United Artists: The Aging of a Star





































United Artists, edited by Bernadette Mayer and Lewis Warsh, ran for eighteen issues beginning in 1977. That is quite a lifespan for a mimeo mag. United Artists came in at the tail end of the Mimeo Revolution, but it was far from a last gasp. There was life in the poor, old, tired horse yet.


Looking at a complete run of United Artists got me thinking about the lifespan of a mimeo mag. By and large, mimeos are shooting stars, the literary equivalent of Jim Morrison, Jimi Hendrix, or Janis Joplin. The tragic number being 3 or 4 issues, and not 27. Mimeos die young and leave a good looking corpse.

United Artist, like Floating Bear, C: A Journal of Poetry, or Fuck You, a magazine of the arts, is an exception. To reach double digit issues is an accomplishment. Real Age. Dog Years. Mimeo Time.

United Artists came into the world with a fresh face; any lines came not from the stress of gathering material, but from the joy of getting into print.

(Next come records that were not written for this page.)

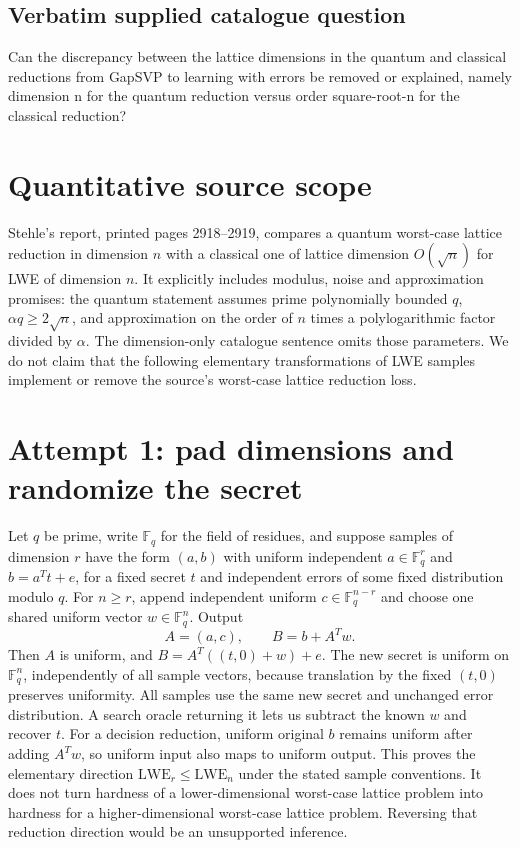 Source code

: \documentclass[11pt]{article}
\begin{document}
\subsection{Verbatim supplied catalogue question}
Can the discrepancy between the lattice dimensions in the quantum and classical reductions from GapSVP to learning with errors be removed or explained, namely dimension n for the quantum reduction versus order square-root-n for the classical reduction?

\section{Quantitative source scope}
Stehle's report, printed pages 2918--2919, compares a quantum worst-case
lattice reduction in dimension $n$ with a classical one of lattice dimension
$O(\sqrt n)$ for LWE of dimension $n$. It explicitly includes modulus,
noise and approximation promises: the quantum statement assumes prime
polynomially bounded $q$, $\alpha q\ge2\sqrt n$, and approximation on the
order of $n$ times a polylogarithmic factor divided by $\alpha$.
The dimension-only catalogue sentence omits those parameters. We do not
claim that the following elementary transformations of LWE samples implement
or remove the source's worst-case lattice reduction loss.

\section{Attempt 1: pad dimensions and randomize the secret}
Let $q$ be prime, write $\mathbb F_q$ for the field of residues, and suppose
samples of dimension $r$ have the form $(a,b)$ with uniform independent
$a\in\mathbb F_q^r$ and $b=a^Tt+e$, for a fixed secret $t$ and independent
errors of some fixed distribution modulo $q$. For $n\ge r$, append independent
uniform $c\in\mathbb F_q^{n-r}$ and choose one shared uniform vector
$w\in\mathbb F_q^n$. Output
\[
A=(a,c),\qquad B=b+A^Tw.
\]
Then $A$ is uniform, and $B=A^T((t,0)+w)+e$. The new secret is uniform on
$\mathbb F_q^n$, independently of all sample vectors, because translation
by the fixed $(t,0)$ preserves uniformity. All samples use the same new
secret and unchanged error distribution. A search oracle returning it lets
us subtract the known $w$ and recover $t$. For a decision reduction, uniform
original $b$ remains uniform after adding $A^Tw$, so uniform input also
maps to uniform output. This proves the elementary direction
$\mathrm{LWE}_r\le\mathrm{LWE}_n$ under the stated sample conventions.
It does not turn hardness of a lower-dimensional worst-case lattice problem
into hardness for a higher-dimensional worst-case lattice problem. Reversing
that reduction direction would be an unsupported inference.
\end{document}
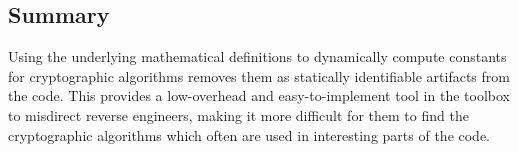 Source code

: \documentclass[twocolumn]{article}
\begin{document}
\vspace*{-0.5\baselineskip}
\subsection*{Summary}

Using the underlying mathematical definitions to dynamically compute constants for cryptographic algorithms removes them as statically identifiable artifacts from the code. This provides a low-overhead and easy-to-implement tool in the toolbox to misdirect reverse engineers, making it more difficult for them to find the cryptographic algorithms which often are used in interesting parts of the code.

\end{document}
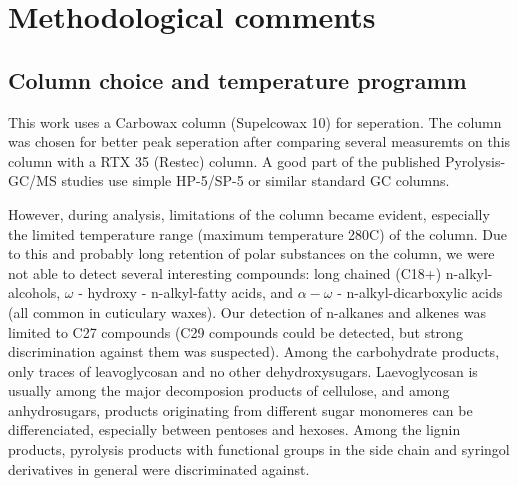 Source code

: % 
% 
% 
% 
% 

\chapter{Methodological comments}

\section{Column choice and temperature programm}
This work uses a Carbowax column (Supelcowax 10) for seperation. The column was chosen for better peak seperation after comparing several measuremts on this column with a RTX 35 (Restec) column. A good part of the published Pyrolysis-GC/MS studies use simple HP-5/SP-5 or similar standard GC columns.

However, during analysis, limitations of the column became evident, especially the limited temperature range (maximum temperature 280\textdegree C) of the column. Due to this and probably long retention of polar substances on the column, we were not able to detect several interesting compounds: long chained (C18+) n-alkyl-alcohols, $\omega$ - hydroxy - n-alkyl-fatty acids, and $\alpha - \omega$ - n-alkyl-dicarboxylic acids (all common in cuticulary waxes). Our detection of n-alkanes and alkenes was limited to C27 compounds (C29 compounds could be detected, but strong discrimination against them was suspected). Among the carbohydrate products, only traces of leavoglycosan and no other dehydroxysugars. Laevoglycosan is usually among the major decomposion products of cellulose, and among anhydrosugars, products originating from different sugar monomeres can be differenciated, especially between pentoses and hexoses. 
Among the lignin products, pyrolysis products with functional groups in the side chain and syringol derivatives in general were discriminated against. 

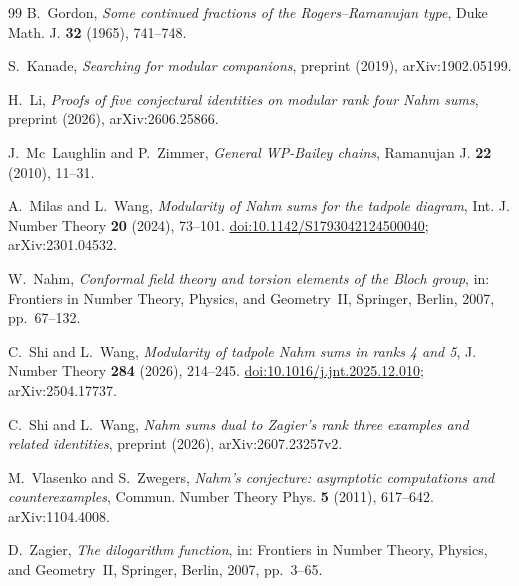 \begin{thebibliography}{99}
B.~Gordon, \emph{Some continued fractions of the Rogers--Ramanujan type}, Duke Math. J. \textbf{32} (1965), 741--748.

S.~Kanade, \emph{Searching for modular companions}, preprint (2019), arXiv:1902.05199.

H.~Li, \emph{Proofs of five conjectural identities on modular rank four Nahm sums}, preprint (2026), arXiv:2606.25866.

J.~Mc~Laughlin and P.~Zimmer, \emph{General WP-Bailey chains}, Ramanujan J. \textbf{22} (2010), 11--31.

A.~Milas and L.~Wang, \emph{Modularity of Nahm sums for the tadpole diagram}, Int. J. Number Theory \textbf{20} (2024), 73--101. \href{https://doi.org/10.1142/S1793042124500040}{doi:10.1142/S1793042124500040}; arXiv:2301.04532.

W.~Nahm, \emph{Conformal field theory and torsion elements of the Bloch group}, in: Frontiers in Number Theory, Physics, and Geometry~II, Springer, Berlin, 2007, pp.~67--132.

C.~Shi and L.~Wang, \emph{Modularity of tadpole Nahm sums in ranks 4 and 5}, J. Number Theory \textbf{284} (2026), 214--245. \href{https://doi.org/10.1016/j.jnt.2025.12.010}{doi:10.1016/j.jnt.2025.12.010}; arXiv:2504.17737.

C.~Shi and L.~Wang, \emph{Nahm sums dual to Zagier's rank three examples and related identities}, preprint (2026), arXiv:2607.23257v2.

M.~Vlasenko and S.~Zwegers, \emph{Nahm's conjecture: asymptotic computations and counterexamples}, Commun. Number Theory Phys. \textbf{5} (2011), 617--642. arXiv:1104.4008.

D.~Zagier, \emph{The dilogarithm function}, in: Frontiers in Number Theory, Physics, and Geometry~II, Springer, Berlin, 2007, pp.~3--65.

\end{thebibliography}
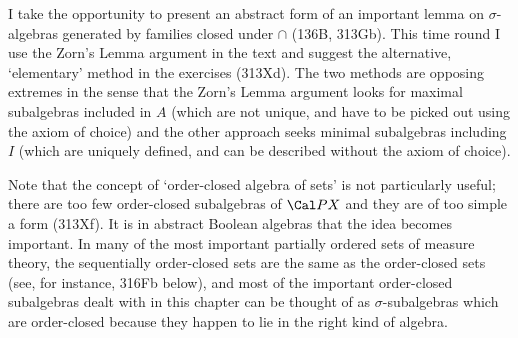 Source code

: {I take the opportunity to present an abstract form of an important lemma
on $\sigma$-algebras generated by families closed under $\cap$ (136B,
313Gb).   This time round I use the Zorn's Lemma argument in the text
and suggest the alternative, `elementary' method in the exercises
(313Xd).   The two methods are opposing extremes in the sense that the
Zorn's Lemma argument looks for maximal subalgebras included in $A$
(which are not unique, and have to be picked out using the axiom of
choice) and the other approach seeks minimal subalgebras including $I$
(which are uniquely defined, and can be described without the axiom of
choice).

Note that the concept of `order-closed algebra of sets' is not
particularly useful;  there are too few order-closed subalgebras of
$\Cal PX$ and they are of too simple a form (313Xf).   It is in abstract
Boolean algebras that the idea becomes important.   In
many of the most
important partially ordered sets of measure theory, the sequentially
order-closed sets are the same as the order-closed sets (see, for
instance, 316Fb below), and most of the important order-closed
subalgebras dealt with in this chapter can be thought of as
$\sigma$-subalgebras which are order-closed because they happen to lie
in the right kind of algebra.   

}%

\discrpage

There is an innocence to the early covers of United Artists.  It could be easily read. Its cover page was a table of contents.

United Artists dressed the same, put on the same face, for fifteen issues. Yet there were signs of complacency. The issues were getting larger; the table of contents was getting longer. Issues twelve and Issues fifteen bulge and threaten to burst the staples. In my mind, a larger issue is not necessarily a sign of health. Hardening arteries, straining for breath, overweight. Success leads to excess. Gone is the lean, toned body of youth. Black Mountain Review Issue 6 and 7 were the largest issues, but they are the corpse of Black Mountain College. Bigger than life; too big to survive; like Maximus, like Olson himself.

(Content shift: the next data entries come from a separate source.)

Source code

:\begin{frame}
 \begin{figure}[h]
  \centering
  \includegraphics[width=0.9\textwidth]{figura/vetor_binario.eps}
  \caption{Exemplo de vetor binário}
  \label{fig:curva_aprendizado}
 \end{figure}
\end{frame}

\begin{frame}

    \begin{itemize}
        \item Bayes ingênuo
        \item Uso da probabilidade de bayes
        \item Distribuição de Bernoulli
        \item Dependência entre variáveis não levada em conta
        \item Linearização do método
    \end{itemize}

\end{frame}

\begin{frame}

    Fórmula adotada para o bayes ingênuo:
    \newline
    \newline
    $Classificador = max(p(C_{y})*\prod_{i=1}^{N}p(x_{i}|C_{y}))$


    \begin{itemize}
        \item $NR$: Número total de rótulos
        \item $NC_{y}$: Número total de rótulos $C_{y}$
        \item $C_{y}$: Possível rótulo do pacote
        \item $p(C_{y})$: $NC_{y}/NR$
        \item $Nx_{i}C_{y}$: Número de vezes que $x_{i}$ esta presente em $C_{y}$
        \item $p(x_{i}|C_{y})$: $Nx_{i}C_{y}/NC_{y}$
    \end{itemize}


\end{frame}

United Artist issues sixteen to eighteen had illustrated covers. This is not the blush of life on a baby’s cheeks, like in Open Space One, or a teenager experimenting with lip gloss, like C Magazine. This is rouge to disguise the pallor of death. The magazine was aging. Some cosmetic surgery was needed to beautify the wrinkled face, the sagging jowls. Floating Bear underwent a similar procedure to no avail. Mimeos are ephemeral, born to die, but not before raging against the dying of the light, and only then collapsing in exhaustion.

Entombed in libraries, these corpses await to be opened, dissected, and re-aminated. Or resting in bookstores, garages or basements, they are rescued, brought home, and ravished.  Mimeos: A Frankenstein’s Monster or a Sleeping Beauty. To be resurrected with each reading.